Hanson emphasizes relationships in estate planning efforts
Casper – Succession planning continues to be a key issue facing many farm and ranch families in Wyoming, and Ron Hanson, agriculture economics professor at the University of Nebraska, addressed the importance of maintaining family relationships while planning generational transfer of farms and ranches during the 20th Annual Wyoming Women’s Ag Symposium, held Nov. 21-22.
“It is extremely difficult to talk about family succession, passing on a farm, ranch or business from one generation to the next,” said Hanson. “No one ever wants to talk about, ‘What if?’”
Because no one wants to talk about the time when there will be an empty chair at the dinner table, Hanson noted that too often, succession plans are left undone.
“If something happened today, does everyone understand what will happen tomorrow?” he asked. “Most of the time, these things are unexpected.”
Having discussions about estate planning and ranch succession are increasingly important to ensure everyone’s wishes are considered in passing the ranch.
“As of the year 2013, wives outlive their husbands an average of nine years,” said Hanson. “If families haven’t talked about passing on the ranch, the burden, emotion and stress will fall on the wife’s shoulders.”
In having the discussions about what will happen to the ranch on the death of a family member, Hanson emphasized the importance of trust, communication and maintaining strong relationships.
“We talk about family all the time, but who is really included?” asked Hanson. “Who are the real members of the family?
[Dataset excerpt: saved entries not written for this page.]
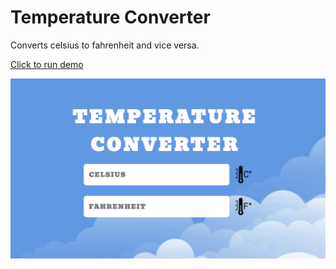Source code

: # Temperature Converter 

Converts celsius to fahrenheit and vice versa.

[Click to run demo](https://temperature-converter-ee467.web.app/)

![Counter App](./images/Screen%20Shot%202022-07-05%20at%2010.20.33%20PM.png)
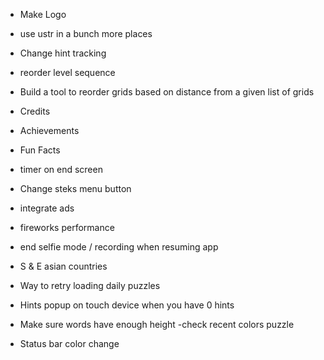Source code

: - Make Logo

- use ustr in a bunch more places
- Change hint tracking

- reorder level sequence

- Build a tool to reorder grids based on distance from a given list of grids

- Credits
- Achievements
- Fun Facts

- timer on end screen
- Change steks menu button
- integrate ads
- fireworks performance
- end selfie mode / recording when resuming app
- S & E asian countries
- Way to retry loading daily puzzles
- Hints popup on touch device when you have 0 hints
- Make sure words have enough height -check recent colors puzzle
- Status bar color change

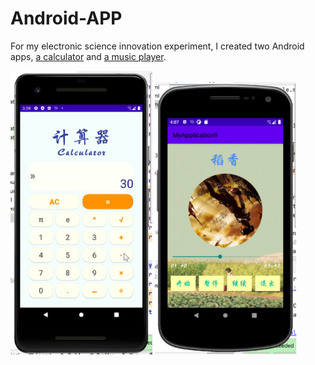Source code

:# Android-APP
For my electronic science innovation experiment, I created two Android apps, [a calculator](https://github.com/Wendy-Ying/Android-APP/tree/main/MyApplication3) and [a music player](https://github.com/Wendy-Ying/Android-APP/tree/main/MyApplication9).

<p float="left">
  <img src="https://github.com/Wendy-Ying/Android-APP/blob/main/%E8%AE%A1%E7%AE%97%E5%99%A8.png" width="45%" />
  <img src="https://github.com/Wendy-Ying/Android-APP/blob/main/%E9%9F%B3%E4%B9%90%E6%92%AD%E6%94%BE%E5%99%A8.png" width="45%" />
</p>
Is it only the blood-related members or are in-laws involved? Who helps make decisions, and do in-laws have a chance for ownership?”
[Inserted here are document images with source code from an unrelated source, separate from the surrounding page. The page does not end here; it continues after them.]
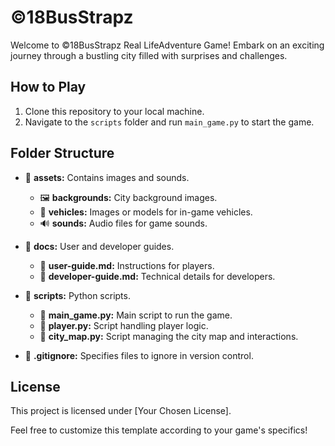 # ©️18BusStrapz

Welcome to ©️18BusStrapz Real LifeAdventure Game! Embark on an exciting journey through a bustling city filled with surprises and challenges.

## How to Play

1. Clone this repository to your local machine.
2. Navigate to the `scripts` folder and run `main_game.py` to start the game.

## Folder Structure

- 📂 **assets:** Contains images and sounds.
  - 🖼️ **backgrounds:** City background images.
  - 🚗 **vehicles:** Images or models for in-game vehicles.
  - 🔊 **sounds:** Audio files for game sounds.

- 📂 **docs:** User and developer guides.
  - 📄 **user-guide.md:** Instructions for players.
  - 📄 **developer-guide.md:** Technical details for developers.

- 📂 **scripts:** Python scripts.
  - 📄 **main_game.py:** Main script to run the game.
  - 📄 **player.py:** Script handling player logic.
  - 📄 **city_map.py:** Script managing the city map and interactions.

- 📄 **.gitignore:** Specifies files to ignore in version control.

## License

This project is licensed under [Your Chosen License].

Feel free to customize this template according to your game's specifics!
These questions, he said, are important and need to be answered.
“Most parents biggest fear is, ‘If we bring the daughter-in-law in and turn over land and cattle, what happens if we see divorce?’” said Hanson. “Most parents figure the less the daughter-in-law knows, the better. Everything is one big secret, many times with the in-laws excluded.”
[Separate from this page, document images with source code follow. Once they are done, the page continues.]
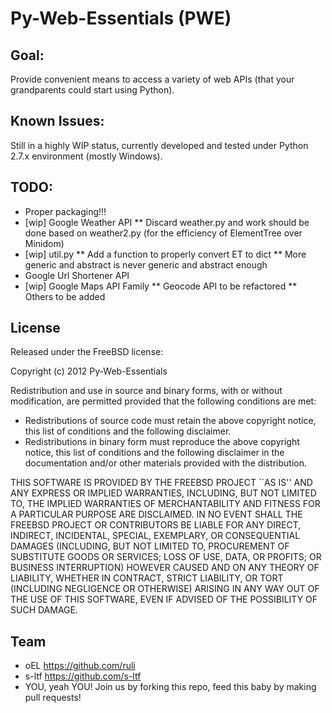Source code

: # Py-Web-Essentials (PWE)

## Goal:

Provide convenient means to access a variety of web APIs (that your grandparents could start using Python).

## Known Issues:

Still in a highly WIP status, currently developed and tested under Python 2.7.x environment (mostly Windows).

## TODO:

* Proper packaging!!!
* [wip] Google Weather API
  ** Discard weather.py and work should be done based on weather2.py (for the efficiency of ElementTree over Minidom)
* [wip] util.py
  ** Add a function to properly convert ET to dict
  ** More generic and abstract is never generic and abstract enough
* Google Url Shortener API
* [wip] Google Maps API Family
  ** Geocode API to be refactored
  ** Others to be added
  
## License

Released under the FreeBSD license:

Copyright (c) 2012 Py-Web-Essentials

Redistribution and use in source and binary forms, with or without modification, are permitted provided that the following conditions are met:

* Redistributions of source code must retain the above copyright notice, this list of conditions and the following disclaimer.
* Redistributions in binary form must reproduce the above copyright notice, this list of conditions and the following disclaimer in the documentation and/or other materials provided with the distribution.

THIS SOFTWARE IS PROVIDED BY THE FREEBSD PROJECT ``AS IS'' AND ANY EXPRESS OR IMPLIED WARRANTIES, INCLUDING, BUT NOT LIMITED TO, THE IMPLIED WARRANTIES OF MERCHANTABILITY AND FITNESS FOR A PARTICULAR PURPOSE ARE DISCLAIMED. IN NO EVENT SHALL THE FREEBSD PROJECT OR CONTRIBUTORS BE LIABLE FOR ANY DIRECT, INDIRECT, INCIDENTAL, SPECIAL, EXEMPLARY, OR CONSEQUENTIAL DAMAGES (INCLUDING, BUT NOT LIMITED TO, PROCUREMENT OF SUBSTITUTE GOODS OR SERVICES; LOSS OF USE, DATA, OR PROFITS; OR BUSINESS INTERRUPTION) HOWEVER CAUSED AND ON ANY THEORY OF LIABILITY, WHETHER IN CONTRACT, STRICT LIABILITY, OR TORT (INCLUDING NEGLIGENCE OR OTHERWISE) ARISING IN ANY WAY OUT OF THE USE OF THIS SOFTWARE, EVEN IF ADVISED OF THE POSSIBILITY OF SUCH DAMAGE.

## Team

* oEL <https://github.com/ruli>
* s-ltf <https://github.com/s-ltf>
* YOU, yeah YOU! Join us by forking this repo, feed this baby by making pull requests!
As people are excluded, Hanson noted that tension builds, suspicions form, and trust is lost.
“When doubt is created, families lose trust,” he said. “Once a family loses trust, there will no longer be respect or communication.”
At that point, the alienated member of the family becomes a liability in keeping the ranch together.
“If the son is tragically killed in an accident after he has been there for 20 years, a large share of the land, cattle and equipment are in his name and are passed on to his wife – the daughter-in-law,” Hanson said. “Would the daughter-in-law still be a part of the ranch family without the son?”
A tragic accident without a succession plan could lead to uncomfortable discussions, including how to deal with in-laws and non-farming children.
Fairness and equality
“As mom and dad work through the succession plan, the issue of non-ranching children also comes into play,” Hanson continued. “Are parents willing to treat all the children fairly and equitably?”
Hanson emphasized that each child should be treated fairly.
“It does not matter if they are sons or daughters, ranching or non-ranching,” Hanson said. “They are family, and they are children. The only issue is fairness.”
“Mom and dad should block out personal feelings when they come up with a succession plan,” he continued. “There are favorites, and mom’s favorite is likely different than dad’s. The key is to discuss the succession plan without pressure or emotional stress.”
At the end of the day, Hanson mentioned, “All the children – ranching and non-ranching, sons and daughters, it makes no difference – deserve a chance and opportunity to share in the estate and inheritance.”
Fairness, he said, it important.
“Should children always respect the decisions made by their parents?” asked Hanson.
Hanson noted that the discussion is one he has with most of his students.
“Every year, I teach my students that mom and dad owe them nothing. They don’t owe their children a farm, and they don’t owe their children a ranch,” he said.
“College students today think they are entitled,” Hanson continued. “Kids from the 1990s have never been without, and that has not necessarily been good.”
Hanson further emphasized that to write a succession plan, people must admit they won’t live forever.
“The obstacle in writing a succession plan is admitting that someday, we will die,” he continued. “There are farmers out there who think they are going to live for forever.”
While no one likes talking about death, Hanson noted that it is necessary to effectively write a succession plan.
“Talking about succession planning means talking about life changes,” he said. “It is easier to pretend it won’t happen than it is to give up the control or share ownership. Planning requires open discussions and no more secrets.”
Lastly, Hanson commented that no one likes a surprise, especially when it comes in the estate or the family will.
“Time never solves the problem,” Hanson said. “Deal with the issues now.”